Before: Cavanagh, P.J., and Neff and B. B. MacKenzie*, JJ.
PER CURIAM.
Plaintiff commenced this action, seeking declaratory and injunctive relief with regard to
the validity and future enforcement of the City of Rochester’s noise ordinance, § 9.1-11,1 and
also requesting money damages in connection with the city’s past enforcement of the ordinance
with regard to four parcels of real property owned by plaintiff. The trial court granted
defendants’ motion for summary disposition pursuant to MCR 2.116(C)(4). We affirm in part,
reverse in part, and remand for further proceedings.
1
This ordinance, as originally adopted in 1958, provided, in pertinent part:
Noises. Each of the following acts is declared unlawful and prohibited,
but this enumeration shall not be deemed to be exclusive, namely:
***
(2) Construction Noises.

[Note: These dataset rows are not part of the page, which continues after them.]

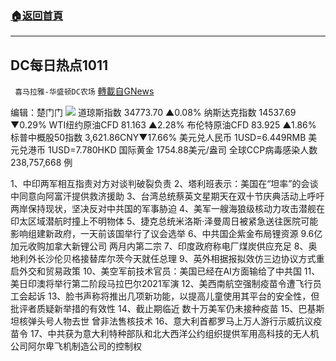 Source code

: ###  [:house:返回首頁](https://github.com/ourhimalayas/txt)
---


## DC每日热点1011
` 喜马拉雅-华盛顿DC农场` [轉載自GNews](https://gnews.org/zh-hans/1587971/)

编辑：楚门门
![](https://assets.gnews.org/wp-content/uploads/2021/10/B10F018F-5E28-44C6-8609-884777074AAE-scaled.jpeg)
道琼斯指数 34773.70 ▲0.08%
纳斯达克指数 14537.69 ▼0.29%
WTI纽约原油CFD 81.163 ▲2.28%
布伦特原油CFD 83.925 ▲1.86%
标普中概股50指数 3,621.86CNY▼17.66%
美元兑人民币 1USD=6.449RMB
美元兑港币 1USD=7.780HKD
国际黄金 1754.88美元/盎司
全球CCP病毒感染人数 238,757,668 例

1、中印两军相互指责对方对谈判破裂负责
2、塔利班表示：美国在“坦率”的会谈中同意向阿富汗提供救济援助
3、台湾总统蔡英文星期天在双十节庆典活动上呼吁两岸保持现状，坚决反对中共国的军事胁迫
4、美军一艘海狼级核动力攻击潜舰在印太区域潜航时撞上不明物体
5、捷克总统米洛斯·泽曼周日被紧急送往医院可能影响组建新政府，一天前该国举行了议会选举
6、中共国企紫金布局锂资源 9.6亿加元收购加拿大新锂公司 两月内第二宗
7、印度政府称电厂煤炭供应充足
8、奥地利外长沙伦贝格接替库尔茨今天就任总理
9、英外相据报拟效仿三边协议方式重启外交和贸易政策
10、美空军前技术官员：美国已经在AI方面输给了中共国
11、美日印澳将举行第二阶段马拉巴尔2021军演
12、美西南航空强制疫苗令遭飞行员工会起诉
13、脸书声称将推出几项新功能，以提高儿童使用其平台的安全性，但批评者质疑新举措的有效性
14、截止期临近 数十万美军仍未接种疫苗
15、巴基斯坦核弹头号人物去世 曾非法售核技术
16、意大利首都罗马上万人游行示威抗议疫苗令
17、中共获为意大利特种部队和北大西洋公约组织提供军用高科技的无人机公司阿尔卑飞机制造公司的控制权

The erection (including excavating therfor (sic)),
demolition, alteration, or repair of any building, the cutting of any trees with
power saws, and the excavation of streets and highways, except between the hours
of 7 o’clock A.M. and 6 o’clock P.M. on week days, unless a permit be first
obtained from the Manager.
* Former Court of Appeals judge, sitting on the Court of Appeals by assignment.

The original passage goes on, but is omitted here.